After years of progress and several notable setbacks, medicines that change how our bodies interact with the bacteria, fungi and viruses that colonize them could arrive. Last August, Seres Therapeutics became the first company to detail successful results from the pivotal trial of a so-called microbiome drug, a treatment for a type of recurring bacterial infection. Others, such as Finch Therapeutics and Rebiotix, have reported positive findings for similar treatments. The field's first approval filing could come next year.
But microbiome therapeutics could be useful in treating more diseases, from inflammatory conditions to cancer, and that makes an upcoming study from Seres an important proof point for the field's progress. The biotech should soon report data from a Phase 2b study testing a microbiome drug called SER-287 in patients with mild-to-moderate ulcerative colitis, a form of inflammatory bowel disease affecting about 1 million Americans.
Though several drugs are available for ulcerative colitis, they don't always work and can cause side effects associated with tamping down the overactive inflammatory response that drives the disease.
Seres's drug, known as SER-287 and consisting of a group of gut bacteria packed into a pill, isn't immunosuppressive. That resulted in a safety profile in Phase 1 testing that was similar to placebo, according to data published in the journal Gastroenterology earlier this year. If found effective in mid-stage testing, the drug could have potential as a safer alternative or potential combination partner for existing drugs.
2021 was supposed to be a breakthrough year for long-running efforts to treat Duchenne muscular dystrophy, a debilitating neuromuscular disorder, with gene therapy. Promising findings in small, early-stage trials had raised expectations that treatments being developed by Sarepta, Pfizer and others might improve muscle function.
Yet the first placebo-controlled study of such a treatment to report results, a Phase 2 test of Sarepta's SRP-9001, failed its main goal, a finding that raised questions about the biotech's program as well as the approach to current Duchenne gene therapies. Previous plans to file for a speedy approval vanished, and Sarepta shares were cut in half.
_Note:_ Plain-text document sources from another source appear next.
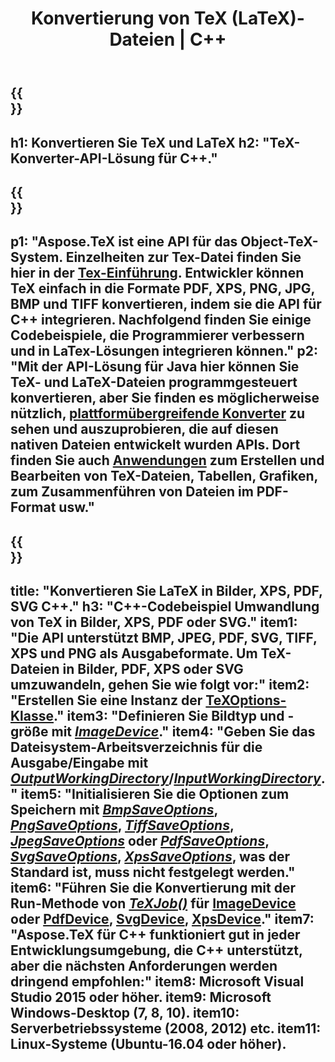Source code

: ﻿---
translation: true
template: /_templates/_conversion-cpp.md
title: Konvertierung von TeX (LaTeX)-Dateien | C++
url: /cpp/conversion/
keywords: Tex-Konverter cpp api, Tex-Konverter c++ api
description: TeX(LaTeX)-Konvertierung C++ API-Lösung. Konvertieren Sie LaTeX-Dateien mit wenigen Zeilen C++-Code in PDF, XPS und Bilder, einschließlich PNG, JPEG, TIFF, BMP.
family: tex
platformtag: cpp
feature: conversion
---

{{<section banner>}}
---
h1: Konvertieren Sie TeX und LaTeX
h2: "TeX-Konverter-API-Lösung für C++."
---

{{<section overview>}}
---
p1: "Aspose.TeX ist eine API für das Object-TeX-System. Einzelheiten zur Tex-Datei finden Sie hier in der [Tex-Einführung](https://docs.aspose.com/tex/cpp/what-is-tex/). Entwickler können TeX einfach in die Formate PDF, XPS, PNG, JPG, BMP und TIFF konvertieren, indem sie die API für C++ integrieren. Nachfolgend finden Sie einige Codebeispiele, die Programmierer verbessern und in LaTex-Lösungen integrieren können."
p2: "Mit der API-Lösung für Java hier können Sie TeX- und LaTeX-Dateien programmgesteuert konvertieren, aber Sie finden es möglicherweise nützlich, [plattformübergreifende Konverter](https://products.aspose.app/tex/conversion) zu sehen und auszuprobieren, die auf diesen nativen Dateien entwickelt wurden APIs. Dort finden Sie auch [Anwendungen](https://products.aspose.app/tex/applications) zum Erstellen und Bearbeiten von TeX-Dateien, Tabellen, Grafiken, zum Zusammenführen von Dateien im PDF-Format usw."
---

{{<section feature1>}}
---
title: "Konvertieren Sie LaTeX in Bilder, XPS, PDF, SVG C++."
h3: "C++-Codebeispiel Umwandlung von TeX in Bilder, XPS, PDF oder SVG."
item1: "Die API unterstützt BMP, JPEG, PDF, SVG, TIFF, XPS und PNG als Ausgabeformate. Um TeX-Dateien in Bilder, PDF, XPS oder SVG umzuwandeln, gehen Sie wie folgt vor:"
item2: "Erstellen Sie eine Instanz der [TeXOptions-Klasse](https://reference.aspose.com/tex/cpp/class/aspose.te_x.te_x_options)."
item3: "Definieren Sie Bildtyp und -größe mit [*ImageDevice*](https://reference.aspose.com/tex/cpp/class/aspose.te_x.presentation.image.image_device)."
item4: "Geben Sie das Dateisystem-Arbeitsverzeichnis für die Ausgabe/Eingabe mit [*OutputWorkingDirectory*](https://reference.aspose.com/tex/cpp/class/aspose.te_x.te_x_options#aa4f4ea6dab7db5ba1b40800495f16f63)/[*InputWorkingDirectory*](https://reference.aspose.com/tex/cpp/class/aspose.te_x.te_x_options#aa4f4ea6dab7db5ba1b40800495f16f63)."
item5: "Initialisieren Sie die Optionen zum Speichern mit [*BmpSaveOptions*](https://reference.aspose.com/tex/cpp/class/aspose.te_x.presentation.image.bmp_save_options), [*PngSaveOptions*](https://reference.aspose.com/tex/cpp/class/aspose.te_x.presentation.image.png_save_options), [*TiffSaveOptions*](https://reference.aspose.com/tex/cpp/class/aspose.te_x.presentation.image.tiff_save_options), [*JpegSaveOptions*](https://reference.aspose.com/tex/cpp/class/aspose.te_x.presentation.image.jpeg_save_options) oder [*PdfSaveOptions*](https://reference.aspose.com/tex/cpp/class/aspose.te_x.presentation.pdf.pdf_save_options), [*SvgSaveOptions*](https://reference.aspose.com/tex/cpp/class/aspose.te_x.presentation.svg.svg_save_options), [*XpsSaveOptions*](https://reference.aspose.com/tex/cpp/class/aspose.te_x.presentation.xps.xps_save_options), was der Standard ist, muss nicht festgelegt werden."
item6: "Führen Sie die Konvertierung mit der Run-Methode von [*TeXJob()*](https://reference.aspose.com/tex/cpp/class/aspose.te_x.te_x_job) für [ImageDevice](https://reference.aspose.com/tex/cpp/class/aspose.te_x.presentation.image.image_device) oder [PdfDevice](https://reference.aspose.com/tex/cpp/class/aspose.te_x.presentation.pdf.pdf_device), [ SvgDevice](https://reference.aspose.com/tex/cpp/class/aspose.te_x.presentation.svg.svg_device), [XpsDevice](https://reference.aspose.com/tex/cpp/class/aspose.te_x.presentation.xps.xps_device)."
item7: "Aspose.TeX für C++ funktioniert gut in jeder Entwicklungsumgebung, die C++ unterstützt, aber die nächsten Anforderungen werden dringend empfohlen:"
item8: Microsoft Visual Studio 2015 oder höher.
item9: Microsoft Windows-Desktop (7, 8, 10).
item10: Serverbetriebssysteme (2008, 2012) etc.
item11: Linux-Systeme (Ubuntu-16.04 oder höher).
---


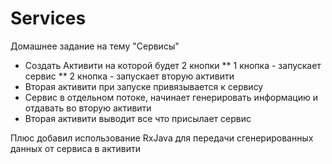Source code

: # Services
Домашнее задание на тему "Сервисы"

* Создать Активити на которой будет 2 кнопки
** 1 кнопка - запускает сервис
** 2 кнопка - запускает вторую активити
* Вторая активити при запуске привязывается к сервису
* Сервис в отдельном потоке, начинает генерировать информацию и отдавать во вторую активити
* Вторая активити выводит все что присылает сервис

Плюс добавил использование RxJava для передачи сгенерированных данных от сервиса в активити
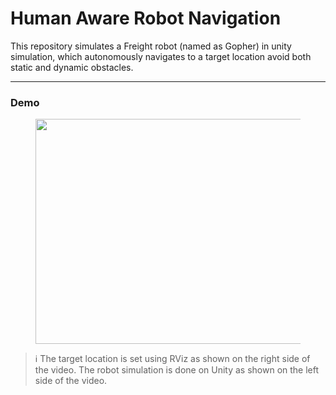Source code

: # Human Aware Robot Navigation
This repository simulates a Freight robot (named as Gopher) in unity simulation, which autonomously navigates to a target location avoid both static and dynamic obstacles.



---
### Demo
<figure>
    <img src="media/Demo1.gif" height="360" width="672">
</figure>

> :information_source: The target location is set using RViz as shown on the right side of the video. The robot simulation is done on Unity as shown on the left side of the video.
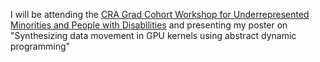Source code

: ---
---

I will be attending the [CRA Grad Cohort Workshop for Underrepresented Minorities and People with Disabilities](https://cra.org/events/2019-urmd-grad-cohort/) and presenting my poster on "Synthesizing data movement in GPU kernels using abstract dynamic programming"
Sarepta, however, claimed the results were skewed because some patients had milder disease, something it's blamed on an unlucky randomization process. The biotech has a chance to prove that hypothesis when it delivers data from placebo patients who eventually switched to the gene therapy in the Phase 2 study, and vice versa. The last trial visit is expected to occur in December, after which Sarepta plans to unblind the study.
A positive result could help bolster confidence in both the company's program and Duchenne gene therapy overall.